The Road to OA

Happy New Year

from the Open @ CUNY Team!

 

If you’re looking to add more open access (OA) to your publishing endeavors in 2018, you can probably accomplish that in more than one way. While it’s great to publish your scholarship in an OA journal, don’t think that’s the only road to OA. If you have to take another road, I think that’s ok too. I took the secondary road to OA myself.

 

For my very first attempt at publishing in a peer-reviewed journal, I wanted to respond to a call for papers that perfectly matched an article I just started writing. But before I submitted my proposal—being the OA advocate that I am—I looked at how I could squeeze some OA from a journal that not only required a subscription to access its print or electronic version, it was embargoed in our online databases. I didn’t have access to any articles online for that journal until a year-and-a-half after they were published (and we didn’t have a print subscription). OA roadblock!

 

I did find a detour where the publisher gave authors the option of paying a few thousand dollars to make their articles freely available online (the hybrid OA road). So far, I was not feeling optimistic about the possibility of OA for me from this journal.
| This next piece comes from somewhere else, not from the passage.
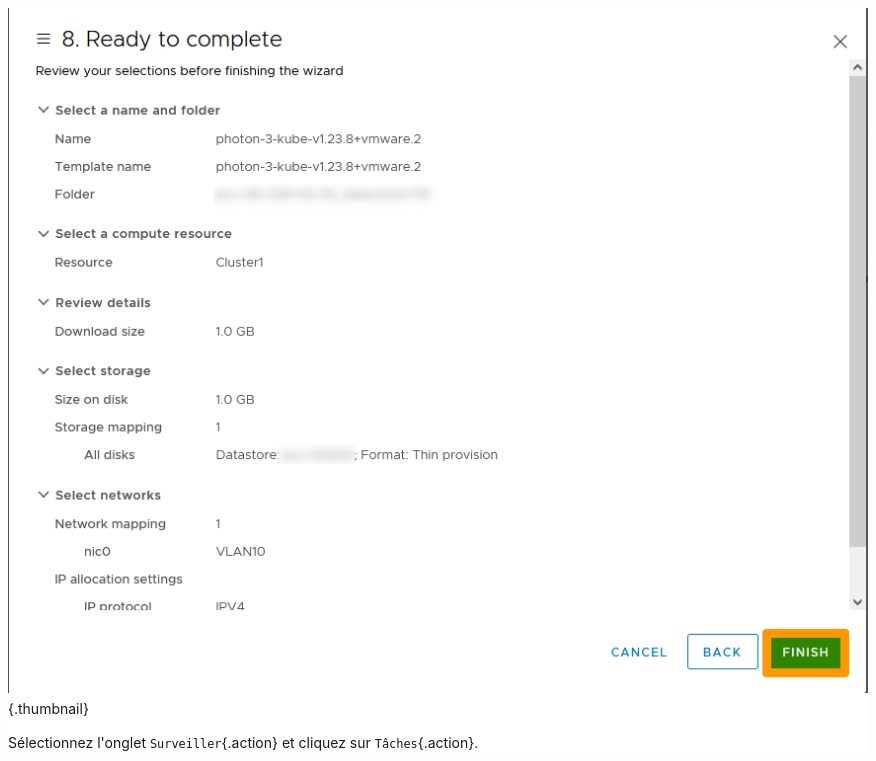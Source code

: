 ![01 integrate TKGM OVA 11](images/01-integrate-tkgm-ova11.png){.thumbnail}

Sélectionnez l'onglet `Surveiller`{.action} et cliquez sur `Tâches`{.action}.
Would I pass up this otherwise stellar opportunity if there were no OA options open to me?

 

Before I had to cross that bridge, I turned to the other main route to OA. If the journal itself wasn’t open access (the gold OA road), there was still the possibility of self-archiving in a repository (the green OA road) to investigate. Here road conditions turned favorable. The publisher allowed authors in my discipline to post the accepted manuscript (aka postprint) to an institutional repository—like CUNY Academic Works—without the embargo. Therefore, if I were to publish with this journal, I could submit the version of my article that had been through peer review (but not yet formatted for the issue) immediately upon publication. I could work with that.

 

I went on to submit my proposal and was accepted for the special issue (I told you it was a perfect fit). When my article is published, you can bet my postprint will be up in Academic Works and free for anyone to read not long after. My road to OA wasn’t the one I preferred, but I didn’t hesitate to take an alternate route. I will arrive at my destination in the end.